超人気美男子の彼女になった平凡女は平和な交際を求めて苦悩する

「ふわぁぁぁ。さすがに眠くなってきたわね」

「そろそろ帰るか」

ライキスが提案した。

「うん」

アイリはライキスをじっと見る。

「今日はライキスの部屋にする」

「わかった」

ライキスも優しくアイリを見つめた。

「テラスはどうする?起こそうか」

アンセムは立ち上がる。

「そのまま寝かせといてあげたら?超熟睡しちゃってるし」

「ちょっと待ってくれ」

アンセムは慌てた。

「目覚めてオレと2人きりだったら、またテラスが恐がってしまうよ」

「大丈夫よ。今まできっかけがなくて来れなかっただけだと思うし、これを機に、またお互いの部屋を行き来すればいいじゃない」

眠い目を擦りながらアイリは言う。

「本当にイヤなら私と一緒でも来てないと思うし、来たとしても途中で帰ってるはずよ。
大丈夫大丈夫。まさか、寝込み襲ったりしないでしょう?」

と言いつつアイリはカードを片付ける。

「そうしないよに善処するよ…」

「うん。信用してるわよ、アンセム。

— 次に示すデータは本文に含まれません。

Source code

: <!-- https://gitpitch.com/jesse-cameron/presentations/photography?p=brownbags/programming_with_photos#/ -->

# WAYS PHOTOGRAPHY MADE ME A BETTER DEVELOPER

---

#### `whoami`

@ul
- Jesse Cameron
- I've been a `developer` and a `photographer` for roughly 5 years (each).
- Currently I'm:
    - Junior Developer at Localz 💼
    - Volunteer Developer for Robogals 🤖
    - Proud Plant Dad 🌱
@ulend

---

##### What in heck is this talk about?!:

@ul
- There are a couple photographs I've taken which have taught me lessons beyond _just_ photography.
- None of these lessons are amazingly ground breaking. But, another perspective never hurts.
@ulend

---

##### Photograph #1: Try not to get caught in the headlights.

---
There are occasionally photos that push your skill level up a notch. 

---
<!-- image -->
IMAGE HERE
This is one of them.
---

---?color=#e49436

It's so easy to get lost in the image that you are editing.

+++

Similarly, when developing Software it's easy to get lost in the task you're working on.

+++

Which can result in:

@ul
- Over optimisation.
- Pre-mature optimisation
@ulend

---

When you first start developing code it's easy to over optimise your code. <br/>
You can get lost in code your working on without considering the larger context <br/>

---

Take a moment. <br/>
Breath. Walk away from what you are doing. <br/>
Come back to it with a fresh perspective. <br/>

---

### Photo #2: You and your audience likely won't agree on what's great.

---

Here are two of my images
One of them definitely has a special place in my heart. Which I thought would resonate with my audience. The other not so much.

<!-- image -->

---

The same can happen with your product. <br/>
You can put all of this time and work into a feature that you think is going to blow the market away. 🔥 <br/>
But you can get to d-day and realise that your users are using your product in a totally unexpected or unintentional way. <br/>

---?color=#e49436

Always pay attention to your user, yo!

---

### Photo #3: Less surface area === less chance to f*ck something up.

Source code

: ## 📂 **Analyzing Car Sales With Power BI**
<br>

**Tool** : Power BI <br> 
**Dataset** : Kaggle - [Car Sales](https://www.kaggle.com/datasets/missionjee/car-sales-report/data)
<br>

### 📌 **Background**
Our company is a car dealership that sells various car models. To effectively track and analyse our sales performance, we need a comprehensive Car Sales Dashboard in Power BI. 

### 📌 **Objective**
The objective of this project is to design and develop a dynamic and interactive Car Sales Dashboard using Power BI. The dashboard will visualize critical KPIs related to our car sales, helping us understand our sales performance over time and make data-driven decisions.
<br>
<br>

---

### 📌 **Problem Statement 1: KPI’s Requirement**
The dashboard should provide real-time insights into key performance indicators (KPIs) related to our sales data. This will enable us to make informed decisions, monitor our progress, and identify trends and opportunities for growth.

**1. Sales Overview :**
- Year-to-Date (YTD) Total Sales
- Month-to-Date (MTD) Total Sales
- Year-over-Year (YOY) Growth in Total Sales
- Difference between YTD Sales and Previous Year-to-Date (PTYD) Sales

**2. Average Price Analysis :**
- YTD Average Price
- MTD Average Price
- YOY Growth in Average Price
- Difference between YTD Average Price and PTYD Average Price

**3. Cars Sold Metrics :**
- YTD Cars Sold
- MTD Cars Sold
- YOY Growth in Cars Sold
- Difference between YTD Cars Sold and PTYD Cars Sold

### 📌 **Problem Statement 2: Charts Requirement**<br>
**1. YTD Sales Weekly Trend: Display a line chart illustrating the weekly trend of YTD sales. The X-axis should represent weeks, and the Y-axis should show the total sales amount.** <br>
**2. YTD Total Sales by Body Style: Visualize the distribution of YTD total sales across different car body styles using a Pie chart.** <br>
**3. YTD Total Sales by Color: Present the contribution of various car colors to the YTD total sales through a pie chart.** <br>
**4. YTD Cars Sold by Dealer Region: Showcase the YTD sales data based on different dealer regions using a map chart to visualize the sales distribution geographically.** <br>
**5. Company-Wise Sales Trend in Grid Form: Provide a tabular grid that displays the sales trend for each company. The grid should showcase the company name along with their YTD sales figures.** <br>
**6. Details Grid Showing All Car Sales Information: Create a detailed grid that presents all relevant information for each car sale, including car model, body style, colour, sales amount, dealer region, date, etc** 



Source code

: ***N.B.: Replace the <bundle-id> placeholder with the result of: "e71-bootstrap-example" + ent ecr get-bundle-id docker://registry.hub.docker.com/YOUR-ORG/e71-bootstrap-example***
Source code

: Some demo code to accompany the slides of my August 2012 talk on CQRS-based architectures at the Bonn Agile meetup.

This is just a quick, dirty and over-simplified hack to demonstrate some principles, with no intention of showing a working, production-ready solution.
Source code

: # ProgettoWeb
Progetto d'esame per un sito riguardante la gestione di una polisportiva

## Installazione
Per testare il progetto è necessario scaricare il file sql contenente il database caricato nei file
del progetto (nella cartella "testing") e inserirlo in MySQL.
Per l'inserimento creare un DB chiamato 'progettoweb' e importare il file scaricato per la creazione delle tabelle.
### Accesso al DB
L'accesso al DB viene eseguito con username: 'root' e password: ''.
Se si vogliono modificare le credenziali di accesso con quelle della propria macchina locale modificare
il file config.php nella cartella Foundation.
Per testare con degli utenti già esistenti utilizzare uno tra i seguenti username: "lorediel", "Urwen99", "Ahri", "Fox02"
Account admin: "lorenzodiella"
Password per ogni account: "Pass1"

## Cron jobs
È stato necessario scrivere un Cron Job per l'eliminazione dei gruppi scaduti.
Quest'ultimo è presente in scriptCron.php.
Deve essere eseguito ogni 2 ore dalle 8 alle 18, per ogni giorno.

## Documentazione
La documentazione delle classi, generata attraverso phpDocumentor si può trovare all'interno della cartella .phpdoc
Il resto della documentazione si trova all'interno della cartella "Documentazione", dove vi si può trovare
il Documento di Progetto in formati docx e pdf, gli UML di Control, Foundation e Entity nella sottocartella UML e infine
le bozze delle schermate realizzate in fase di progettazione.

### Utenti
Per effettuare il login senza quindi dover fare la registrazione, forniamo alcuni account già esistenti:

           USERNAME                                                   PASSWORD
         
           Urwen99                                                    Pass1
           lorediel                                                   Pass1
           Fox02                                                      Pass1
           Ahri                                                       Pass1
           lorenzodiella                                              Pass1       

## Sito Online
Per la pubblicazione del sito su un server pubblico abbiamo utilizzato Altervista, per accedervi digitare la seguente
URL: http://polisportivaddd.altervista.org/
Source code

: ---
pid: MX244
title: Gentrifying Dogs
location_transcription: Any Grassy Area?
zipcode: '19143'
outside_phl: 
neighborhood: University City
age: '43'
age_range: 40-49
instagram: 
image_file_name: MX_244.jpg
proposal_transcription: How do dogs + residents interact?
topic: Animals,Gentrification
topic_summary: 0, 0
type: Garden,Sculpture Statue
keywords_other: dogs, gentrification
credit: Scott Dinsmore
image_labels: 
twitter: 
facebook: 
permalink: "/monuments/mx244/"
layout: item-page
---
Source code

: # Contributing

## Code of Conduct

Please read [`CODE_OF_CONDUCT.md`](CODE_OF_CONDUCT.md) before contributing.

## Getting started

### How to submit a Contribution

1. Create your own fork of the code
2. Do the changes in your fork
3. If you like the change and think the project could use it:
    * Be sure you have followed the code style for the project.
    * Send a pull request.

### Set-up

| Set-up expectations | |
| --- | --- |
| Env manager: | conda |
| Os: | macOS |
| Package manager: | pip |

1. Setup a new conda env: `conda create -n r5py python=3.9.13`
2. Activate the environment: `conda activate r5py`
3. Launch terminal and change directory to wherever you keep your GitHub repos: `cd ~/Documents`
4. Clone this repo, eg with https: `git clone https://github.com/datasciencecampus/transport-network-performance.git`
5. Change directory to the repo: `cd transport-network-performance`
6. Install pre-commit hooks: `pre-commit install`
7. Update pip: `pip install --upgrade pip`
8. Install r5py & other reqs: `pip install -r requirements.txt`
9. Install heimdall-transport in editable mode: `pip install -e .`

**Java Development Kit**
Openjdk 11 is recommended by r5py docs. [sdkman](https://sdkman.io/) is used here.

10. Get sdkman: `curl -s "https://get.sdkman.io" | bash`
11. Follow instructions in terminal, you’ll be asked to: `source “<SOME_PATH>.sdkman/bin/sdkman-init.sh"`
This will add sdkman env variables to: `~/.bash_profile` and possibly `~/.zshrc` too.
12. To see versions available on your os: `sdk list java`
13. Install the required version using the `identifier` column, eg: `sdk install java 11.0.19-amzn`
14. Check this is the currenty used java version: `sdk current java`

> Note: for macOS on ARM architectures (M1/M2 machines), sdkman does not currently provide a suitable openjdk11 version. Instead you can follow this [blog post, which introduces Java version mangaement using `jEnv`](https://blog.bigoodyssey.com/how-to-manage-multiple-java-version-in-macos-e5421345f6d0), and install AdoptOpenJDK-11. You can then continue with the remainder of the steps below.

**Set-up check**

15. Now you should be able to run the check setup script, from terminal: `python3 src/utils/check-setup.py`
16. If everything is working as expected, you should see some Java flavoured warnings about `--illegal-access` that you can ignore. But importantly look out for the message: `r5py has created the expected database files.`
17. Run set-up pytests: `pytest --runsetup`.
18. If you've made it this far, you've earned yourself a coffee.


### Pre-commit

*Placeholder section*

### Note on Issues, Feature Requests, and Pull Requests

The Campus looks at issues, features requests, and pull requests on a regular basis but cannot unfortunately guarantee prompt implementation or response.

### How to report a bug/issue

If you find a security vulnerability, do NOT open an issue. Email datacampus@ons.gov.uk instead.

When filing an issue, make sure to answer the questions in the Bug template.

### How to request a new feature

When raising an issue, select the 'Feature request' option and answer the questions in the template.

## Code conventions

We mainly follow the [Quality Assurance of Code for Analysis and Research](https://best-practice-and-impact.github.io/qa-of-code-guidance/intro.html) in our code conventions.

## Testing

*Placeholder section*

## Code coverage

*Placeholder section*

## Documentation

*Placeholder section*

じゃ、私たち帰るから」

そしてアイリとライキスは立ち上がった。

「楽しかった。また皆で盛り上がりましょ」

「アンセム、頑張ってくれ」

「ああ、おやすみ」

ドアまで2人を見送った。
アンセムに背を向け、アイリとライキスはぴったりと寄り添って、仲睦まじく歩いていく。
このままライキスの部屋に行って、2人はセックスするのだろうか。
それとも、今日は眠って起きてから?
アンセムは心底羨ましく思った。
お互いを思い合う深い愛情で繋がった2人を。
愛情の延長線上に、当然のようにセックスがある2人を。